Monday, May. 06, 1946
A Policy for Germany
Last week a TIME correspondent in Germany cabled:
To date U.S. policy has been negative. Much of the criticism of the American Military Government is misconceived because it has been directed at the execution of the policy, whereas it should have been directed at the policy itself or the lack of policy. It is unanimously agreed that the present situation cannot continue for more than a few months. We have to decide what to do with Germany besides destroying it.
So-called denazification has been carried out far more thoroughly in the American zone than in either the Russian or British. At the moment, all other questions are secondary to the dangerous prospect of near-starvation. Obviously you cannot democratize a starving people. Only the extraordinary obedience of the Germans keeps things from falling apart completely.
What should U.S. policy be? Something as follows: the vital interest of America is that Germany should be an independent liberal democracy. A liberal democracy, in America or anywhere else, means that the citizens thereof should have reasonable hopes of improving their condition by their own efforts.
The launching of an independent Germany would be presided over by the great powers and it would be the concern of the U.S. to see that Germany has a full chance to become a liberal democracy rather than Communist.
The Reich's Solid South
The polls opened early in rural Bavaria last Sunday, but not until after Mass did heavy balloting get under way. Then men in knee-length leather breeches and green felt hats, women in full black skirts and colorful blouses, strolled from the churches to the booths, voted the strongly clerical Christian Social Union top dog in the County Councils, in first returns gave 674,143 votes to 216,950 for the Social Democrats, 34,695 for the Communists and 34,142 for all others.
It was an old Bavarian custom, a victory for a centuries-long tradition of Catholic, monarchical conservatism. U.S. officials had seen it coming, and tried to duck. On the eve of the election they had banned Christian Social Union leader Friedrich Schaeffer from voting or holding party membership, denounced him as a "Nazi sympathizer."
But it was no use. Bavarians knew that Schaeffer had appointed Nazis to office while serving as U.S.-sponsored Minister President of Bavaria. Many a Nazi was sheltering in the Christian Social Union. But Bavarians wanted it anyway; it looked the way parties looked in the fat, old days.

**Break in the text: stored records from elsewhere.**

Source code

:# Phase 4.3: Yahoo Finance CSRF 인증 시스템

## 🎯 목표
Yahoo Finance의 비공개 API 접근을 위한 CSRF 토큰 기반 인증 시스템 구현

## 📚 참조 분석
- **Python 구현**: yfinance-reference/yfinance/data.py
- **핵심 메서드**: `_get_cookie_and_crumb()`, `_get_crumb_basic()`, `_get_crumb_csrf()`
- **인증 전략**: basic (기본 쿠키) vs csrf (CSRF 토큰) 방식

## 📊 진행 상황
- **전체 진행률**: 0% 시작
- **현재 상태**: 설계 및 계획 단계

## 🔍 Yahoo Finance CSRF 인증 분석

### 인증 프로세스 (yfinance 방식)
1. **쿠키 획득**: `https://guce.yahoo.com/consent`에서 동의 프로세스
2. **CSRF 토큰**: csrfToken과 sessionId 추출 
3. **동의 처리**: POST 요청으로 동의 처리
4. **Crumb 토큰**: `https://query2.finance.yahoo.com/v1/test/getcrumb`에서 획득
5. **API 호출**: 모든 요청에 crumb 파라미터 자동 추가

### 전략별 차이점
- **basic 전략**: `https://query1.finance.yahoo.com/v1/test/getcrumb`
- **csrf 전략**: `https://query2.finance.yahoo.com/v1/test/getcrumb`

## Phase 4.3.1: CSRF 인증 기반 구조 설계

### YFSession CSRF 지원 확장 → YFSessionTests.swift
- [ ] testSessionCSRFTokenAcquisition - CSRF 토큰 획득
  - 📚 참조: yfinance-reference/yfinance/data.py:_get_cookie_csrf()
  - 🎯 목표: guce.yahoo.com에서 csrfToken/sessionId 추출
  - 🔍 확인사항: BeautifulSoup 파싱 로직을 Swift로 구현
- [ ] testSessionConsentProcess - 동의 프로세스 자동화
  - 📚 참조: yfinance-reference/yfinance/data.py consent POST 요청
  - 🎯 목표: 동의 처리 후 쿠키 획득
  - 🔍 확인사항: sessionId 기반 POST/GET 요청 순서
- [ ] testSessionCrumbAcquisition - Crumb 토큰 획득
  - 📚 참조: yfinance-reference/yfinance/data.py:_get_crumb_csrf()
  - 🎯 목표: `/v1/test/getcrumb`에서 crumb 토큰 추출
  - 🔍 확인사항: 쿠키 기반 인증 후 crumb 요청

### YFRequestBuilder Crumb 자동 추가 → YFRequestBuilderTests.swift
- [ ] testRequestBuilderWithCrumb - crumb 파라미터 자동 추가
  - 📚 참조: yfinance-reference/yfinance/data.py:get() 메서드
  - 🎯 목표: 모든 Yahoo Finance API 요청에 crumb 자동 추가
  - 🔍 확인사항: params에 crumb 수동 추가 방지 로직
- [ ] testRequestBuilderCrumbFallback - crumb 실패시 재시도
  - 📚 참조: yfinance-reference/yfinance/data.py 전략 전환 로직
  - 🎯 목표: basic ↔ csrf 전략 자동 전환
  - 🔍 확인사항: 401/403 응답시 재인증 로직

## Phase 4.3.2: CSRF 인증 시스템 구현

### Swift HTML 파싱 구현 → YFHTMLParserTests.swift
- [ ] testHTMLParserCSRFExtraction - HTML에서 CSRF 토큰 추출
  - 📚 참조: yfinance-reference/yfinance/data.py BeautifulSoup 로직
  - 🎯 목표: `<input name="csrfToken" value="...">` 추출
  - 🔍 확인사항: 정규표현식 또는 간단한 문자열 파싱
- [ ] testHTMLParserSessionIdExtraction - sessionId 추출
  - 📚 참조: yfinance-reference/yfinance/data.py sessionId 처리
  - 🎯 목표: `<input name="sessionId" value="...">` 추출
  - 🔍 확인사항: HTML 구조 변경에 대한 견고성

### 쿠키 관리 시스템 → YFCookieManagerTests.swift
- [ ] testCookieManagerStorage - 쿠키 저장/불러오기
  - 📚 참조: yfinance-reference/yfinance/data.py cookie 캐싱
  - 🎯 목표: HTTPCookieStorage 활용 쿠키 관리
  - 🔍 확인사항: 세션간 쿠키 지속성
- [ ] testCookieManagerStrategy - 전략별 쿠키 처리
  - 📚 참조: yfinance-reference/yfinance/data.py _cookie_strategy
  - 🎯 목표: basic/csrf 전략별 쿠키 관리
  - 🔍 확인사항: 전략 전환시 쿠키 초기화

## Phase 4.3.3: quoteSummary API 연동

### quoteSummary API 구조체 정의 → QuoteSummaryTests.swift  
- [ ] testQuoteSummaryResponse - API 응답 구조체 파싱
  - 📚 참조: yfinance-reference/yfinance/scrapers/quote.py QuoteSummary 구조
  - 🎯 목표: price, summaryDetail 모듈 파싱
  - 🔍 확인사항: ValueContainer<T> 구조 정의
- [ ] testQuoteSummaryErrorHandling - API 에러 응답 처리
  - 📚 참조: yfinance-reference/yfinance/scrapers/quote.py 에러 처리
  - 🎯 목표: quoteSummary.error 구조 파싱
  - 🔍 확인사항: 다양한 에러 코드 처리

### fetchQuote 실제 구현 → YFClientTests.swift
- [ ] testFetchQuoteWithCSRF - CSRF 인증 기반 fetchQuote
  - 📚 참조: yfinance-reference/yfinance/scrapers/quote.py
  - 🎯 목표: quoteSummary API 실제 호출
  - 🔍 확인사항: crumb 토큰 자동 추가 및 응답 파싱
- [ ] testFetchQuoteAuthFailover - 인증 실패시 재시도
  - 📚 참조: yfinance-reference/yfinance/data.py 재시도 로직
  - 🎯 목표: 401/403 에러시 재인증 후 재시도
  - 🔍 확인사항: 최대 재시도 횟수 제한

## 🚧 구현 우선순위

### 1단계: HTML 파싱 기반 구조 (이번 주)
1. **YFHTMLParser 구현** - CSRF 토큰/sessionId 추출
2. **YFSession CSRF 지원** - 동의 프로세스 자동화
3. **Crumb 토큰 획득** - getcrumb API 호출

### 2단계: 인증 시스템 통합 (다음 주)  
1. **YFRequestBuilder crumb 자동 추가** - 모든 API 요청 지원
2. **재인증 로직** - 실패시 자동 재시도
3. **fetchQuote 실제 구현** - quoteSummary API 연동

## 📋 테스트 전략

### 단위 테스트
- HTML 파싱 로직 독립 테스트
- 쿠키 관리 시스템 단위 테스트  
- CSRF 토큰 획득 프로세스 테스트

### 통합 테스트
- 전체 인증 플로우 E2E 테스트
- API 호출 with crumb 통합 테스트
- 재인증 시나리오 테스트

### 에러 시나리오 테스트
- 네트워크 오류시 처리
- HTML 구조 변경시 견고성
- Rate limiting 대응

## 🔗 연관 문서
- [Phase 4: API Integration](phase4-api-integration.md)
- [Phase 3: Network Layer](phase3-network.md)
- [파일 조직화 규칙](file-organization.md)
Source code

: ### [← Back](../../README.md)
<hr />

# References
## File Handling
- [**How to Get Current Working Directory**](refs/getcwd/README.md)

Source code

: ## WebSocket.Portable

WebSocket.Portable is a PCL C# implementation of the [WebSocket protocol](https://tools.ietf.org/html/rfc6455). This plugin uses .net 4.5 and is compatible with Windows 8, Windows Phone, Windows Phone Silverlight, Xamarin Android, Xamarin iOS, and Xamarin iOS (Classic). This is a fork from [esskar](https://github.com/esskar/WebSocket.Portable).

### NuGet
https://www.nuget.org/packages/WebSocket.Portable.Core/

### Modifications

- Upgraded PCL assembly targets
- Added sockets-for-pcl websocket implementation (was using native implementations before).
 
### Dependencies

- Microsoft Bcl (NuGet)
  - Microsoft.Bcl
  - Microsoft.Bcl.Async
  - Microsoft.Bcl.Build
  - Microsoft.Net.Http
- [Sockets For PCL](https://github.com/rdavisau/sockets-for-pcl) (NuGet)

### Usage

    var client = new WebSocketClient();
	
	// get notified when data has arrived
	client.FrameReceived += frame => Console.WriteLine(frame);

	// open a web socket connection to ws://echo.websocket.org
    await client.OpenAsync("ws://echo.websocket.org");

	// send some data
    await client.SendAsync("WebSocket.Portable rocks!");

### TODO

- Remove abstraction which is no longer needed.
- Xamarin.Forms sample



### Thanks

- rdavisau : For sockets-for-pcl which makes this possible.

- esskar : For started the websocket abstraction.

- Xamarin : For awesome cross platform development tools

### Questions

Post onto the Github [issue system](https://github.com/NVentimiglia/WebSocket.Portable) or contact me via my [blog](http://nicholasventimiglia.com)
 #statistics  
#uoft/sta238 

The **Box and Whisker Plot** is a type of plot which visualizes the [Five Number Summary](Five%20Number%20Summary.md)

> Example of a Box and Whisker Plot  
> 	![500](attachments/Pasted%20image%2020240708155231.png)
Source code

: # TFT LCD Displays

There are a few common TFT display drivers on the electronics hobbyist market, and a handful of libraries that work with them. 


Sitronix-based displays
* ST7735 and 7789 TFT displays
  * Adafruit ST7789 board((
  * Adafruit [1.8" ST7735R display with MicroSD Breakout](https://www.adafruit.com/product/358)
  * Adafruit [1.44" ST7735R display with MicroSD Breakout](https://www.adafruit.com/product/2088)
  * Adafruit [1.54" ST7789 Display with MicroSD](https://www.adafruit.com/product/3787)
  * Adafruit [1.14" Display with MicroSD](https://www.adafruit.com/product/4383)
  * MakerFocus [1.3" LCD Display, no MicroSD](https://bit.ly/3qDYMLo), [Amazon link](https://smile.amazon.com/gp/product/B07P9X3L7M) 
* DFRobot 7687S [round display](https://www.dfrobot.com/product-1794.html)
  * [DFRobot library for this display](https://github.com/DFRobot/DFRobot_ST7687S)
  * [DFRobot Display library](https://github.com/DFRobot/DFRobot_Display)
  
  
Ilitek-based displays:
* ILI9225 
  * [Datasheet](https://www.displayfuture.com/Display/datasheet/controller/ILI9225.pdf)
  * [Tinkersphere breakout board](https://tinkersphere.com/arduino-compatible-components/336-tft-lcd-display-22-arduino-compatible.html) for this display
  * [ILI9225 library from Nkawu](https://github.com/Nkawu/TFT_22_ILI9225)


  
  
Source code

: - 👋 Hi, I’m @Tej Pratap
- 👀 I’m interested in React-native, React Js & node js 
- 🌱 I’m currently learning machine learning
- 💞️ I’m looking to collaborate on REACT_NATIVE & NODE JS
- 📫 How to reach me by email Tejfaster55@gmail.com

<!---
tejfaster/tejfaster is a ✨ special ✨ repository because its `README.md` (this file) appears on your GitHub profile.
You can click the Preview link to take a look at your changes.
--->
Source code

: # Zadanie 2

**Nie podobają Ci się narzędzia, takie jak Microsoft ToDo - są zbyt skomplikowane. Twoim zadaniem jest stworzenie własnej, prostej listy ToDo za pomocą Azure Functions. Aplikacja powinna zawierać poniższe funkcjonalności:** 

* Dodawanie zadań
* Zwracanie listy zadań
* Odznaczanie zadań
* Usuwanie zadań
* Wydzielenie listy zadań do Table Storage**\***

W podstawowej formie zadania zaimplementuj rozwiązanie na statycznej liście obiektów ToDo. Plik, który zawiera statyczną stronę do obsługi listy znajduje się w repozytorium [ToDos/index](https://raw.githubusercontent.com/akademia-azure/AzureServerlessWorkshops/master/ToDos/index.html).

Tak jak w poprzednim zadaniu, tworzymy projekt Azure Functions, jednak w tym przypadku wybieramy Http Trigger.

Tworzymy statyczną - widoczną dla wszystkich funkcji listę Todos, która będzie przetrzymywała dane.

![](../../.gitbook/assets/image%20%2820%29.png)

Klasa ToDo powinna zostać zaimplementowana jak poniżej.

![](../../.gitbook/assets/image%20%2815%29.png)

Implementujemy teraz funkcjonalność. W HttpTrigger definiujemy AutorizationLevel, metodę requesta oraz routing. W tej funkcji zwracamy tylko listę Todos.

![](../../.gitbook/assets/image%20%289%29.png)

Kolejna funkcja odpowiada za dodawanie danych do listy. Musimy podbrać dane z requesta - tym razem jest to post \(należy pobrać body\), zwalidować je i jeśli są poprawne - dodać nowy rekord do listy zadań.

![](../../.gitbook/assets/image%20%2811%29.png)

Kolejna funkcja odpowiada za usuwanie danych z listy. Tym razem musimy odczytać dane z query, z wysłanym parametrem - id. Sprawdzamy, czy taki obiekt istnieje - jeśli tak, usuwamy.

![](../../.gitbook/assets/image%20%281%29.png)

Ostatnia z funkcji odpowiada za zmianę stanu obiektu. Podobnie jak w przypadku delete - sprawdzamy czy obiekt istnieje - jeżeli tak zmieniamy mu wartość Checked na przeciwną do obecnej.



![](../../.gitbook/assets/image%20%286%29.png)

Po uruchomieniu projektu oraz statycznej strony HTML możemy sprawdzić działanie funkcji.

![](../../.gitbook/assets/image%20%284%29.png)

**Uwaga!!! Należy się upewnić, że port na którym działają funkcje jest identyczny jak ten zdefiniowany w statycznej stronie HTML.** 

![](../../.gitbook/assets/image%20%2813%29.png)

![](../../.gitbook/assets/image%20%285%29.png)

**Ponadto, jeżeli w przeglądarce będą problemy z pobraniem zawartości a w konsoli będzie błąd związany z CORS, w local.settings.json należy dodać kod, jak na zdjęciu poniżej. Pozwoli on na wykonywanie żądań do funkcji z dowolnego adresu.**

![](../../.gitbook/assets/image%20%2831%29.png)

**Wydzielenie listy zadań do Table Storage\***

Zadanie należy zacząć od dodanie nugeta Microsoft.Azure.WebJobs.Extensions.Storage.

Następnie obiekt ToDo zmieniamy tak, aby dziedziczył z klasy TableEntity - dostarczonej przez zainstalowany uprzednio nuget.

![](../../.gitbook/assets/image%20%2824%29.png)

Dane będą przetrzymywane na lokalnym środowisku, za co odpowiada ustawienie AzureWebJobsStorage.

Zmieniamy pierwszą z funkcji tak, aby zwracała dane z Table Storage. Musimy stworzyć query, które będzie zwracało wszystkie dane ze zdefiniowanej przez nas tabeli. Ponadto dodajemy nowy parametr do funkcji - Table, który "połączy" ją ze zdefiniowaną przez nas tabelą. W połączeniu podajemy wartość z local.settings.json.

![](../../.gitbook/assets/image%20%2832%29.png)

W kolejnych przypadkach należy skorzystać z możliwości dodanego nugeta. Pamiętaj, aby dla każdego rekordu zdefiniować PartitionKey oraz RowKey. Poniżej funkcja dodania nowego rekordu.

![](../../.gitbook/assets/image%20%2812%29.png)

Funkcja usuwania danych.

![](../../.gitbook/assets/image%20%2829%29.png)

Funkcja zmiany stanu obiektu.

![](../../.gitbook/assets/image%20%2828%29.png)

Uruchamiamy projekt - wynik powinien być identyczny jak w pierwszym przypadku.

Perhaps rural Bavaria's feelings had been best expressed in the pastoral letter striking at Allied occupation policies which Catholic bishops had tried to circulate in the non-Bavarian sections of the U.S. zone, then withdrawn at the request of the U.S. Army. It had hit "the revolting proceedings in eastern Germany, especially in Silesia and the Sudeten region, where more than ten millions of Germans are most brutally driven from their ancestral homes without any investigation, whether personally guilty or not." The bishops turned to the west and denounced extreme denazification, "by the dismissal of thousands of officials ... by the arrest of thousands of others without judicial sentence, by their being deprived of freedom without any possibility of self-defense, without any connection with their relatives."
Split
Even cigarets (black market price, 75-c- each) would not buy materials to repair a house in Berlin last week. Germans were^ making brick, glass, cement, but the division of the country between four major powers prevented their distribution throughout the Reich.
The same divisions, and the resulting shortages, sent black market, prices soaring. Berlin Germans earning from 100 to 400 marks monthly found it impossible to pay 600 marks for a pound of coffee, 400 to 500 for a pound of butter. Only those with stuff to barter could get extra food or materials.
Daily people grew poorer and life more primitive. A feeling of hopelessness and futility spread among German officials trying to cooperate with four uncoordinated occupying authorities. German production was between 20% and 30% of its prewar figures. To boost it even to the low level permitted by the Potsdam plan would require careful national planning. While Germany remained divided in four zones, it was impossible.
Even more important were the political cleavages developing between the Russian zone and the three Western zones. Having forced a zone-wide merger of the Communist and Social Democratic parties, the Russians were pushing the plan into Berlin. Das Volk, Social Democratic newspaper, went suddenly out of existence, was replaced by the Vorwaerts of the new Communist-dominated Socialist Unioneers. In the Western-Power zones, conservatives were gaining influence (see below).
On the record, the deepening of the Potsdam cleavage was all France's fault. In an effort to wrest the Ruhr and Rhineland away, the French still blocked Reich unification. Off the record, the Russians had quietly encouraged the split; the Americans and British had done little to prevent it.
The only conceivable benefit of the cleavage might be an end of German nationalism along the lines--three separate German states--proposed in 1944 by Sumner Welles. But the plain fact was that German nationalism was growing, fed by disgust with Allied administration. Even the Communists, launching a new Berlin newspaper, used nationalist slogans: "Everything for Germany, everything for the new Germany, is the banner slogan of our new central organ."